======== Working data ========
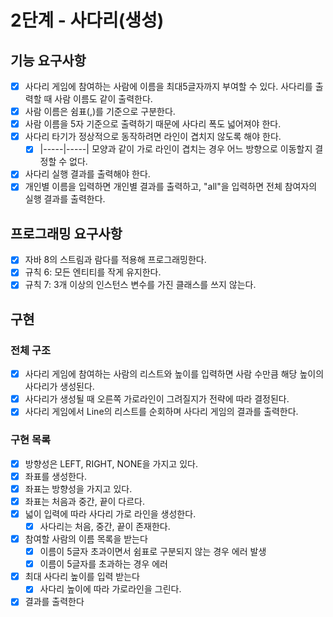 # 2단계 - 사다리(생성)

## 기능 요구사항

- [x] 사다리 게임에 참여하는 사람에 이름을 최대5글자까지 부여할 수 있다. 사다리를 출력할 때 사람 이름도 같이 출력한다.
- [x] 사람 이름은 쉼표(,)를 기준으로 구분한다.
- [x] 사람 이름을 5자 기준으로 출력하기 때문에 사다리 폭도 넓어져야 한다.
- [x] 사다리 타기가 정상적으로 동작하려면 라인이 겹치지 않도록 해야 한다.
    - [x] |-----|-----| 모양과 같이 가로 라인이 겹치는 경우 어느 방향으로 이동할지 결정할 수 없다.
- [x] 사다리 실행 결과를 출력해야 한다.
- [x] 개인별 이름을 입력하면 개인별 결과를 출력하고, "all"을 입력하면 전체 참여자의 실행 결과를 출력한다.

## 프로그래밍 요구사항

- [x] 자바 8의 스트림과 람다를 적용해 프로그래밍한다.
- [x] 규칙 6: 모든 엔티티를 작게 유지한다.
- [x] 규칙 7: 3개 이상의 인스턴스 변수를 가진 클래스를 쓰지 않는다.

## 구현

### 전체 구조

- [x] 사다리 게임에 참여하는 사람의 리스트와 높이를 입력하면 사람 수만큼 해당 높이의 사다리가 생성된다.
- [x] 사다리가 생성될 때 오른쪽 가로라인이 그려질지가 전략에 따라 결정된다.
- [x] 사다리 게임에서 Line의 리스트를 순회하며 사다리 게임의 결과를 출력한다.

### 구현 목록

- [x] 방향성은 LEFT, RIGHT, NONE을 가지고 있다.
- [x] 좌표를 생성한다.
- [x] 좌표는 방향성을 가지고 있다.
- [x] 좌표는 처음과 중간, 끝이 다르다.
- [x] 넓이 입력에 따라 사다리 가로 라인을 생성한다.
    - [x] 사다리는 처음, 중간, 끝이 존재한다.
- [x] 참여할 사람의 이름 목록을 받는다
    - [x] 이름이 5글자 초과이면서 쉼표로 구분되지 않는 경우 에러 발생
    - [x] 이름이 5글자를 초과하는 경우 에러
- [x] 최대 사다리 높이를 입력 받는다
    - [x] 사다리 높이에 따라 가로라인을 그린다.
- [x] 결과를 출력한다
========
• **What to work on**:
Return all lines from the data above with "참여하는" in them.

• **Written answer**:
- [x] 사다리 게임에 참여하는 사람에 이름을 최대5글자까지 부여할 수 있다. 사다리를 출력할 때 사람 이름도 같이 출력한다.
- [x] 사다리 게임에 참여하는 사람의 리스트와 높이를 입력하면 사람 수만큼 해당 높이의 사다리가 생성된다.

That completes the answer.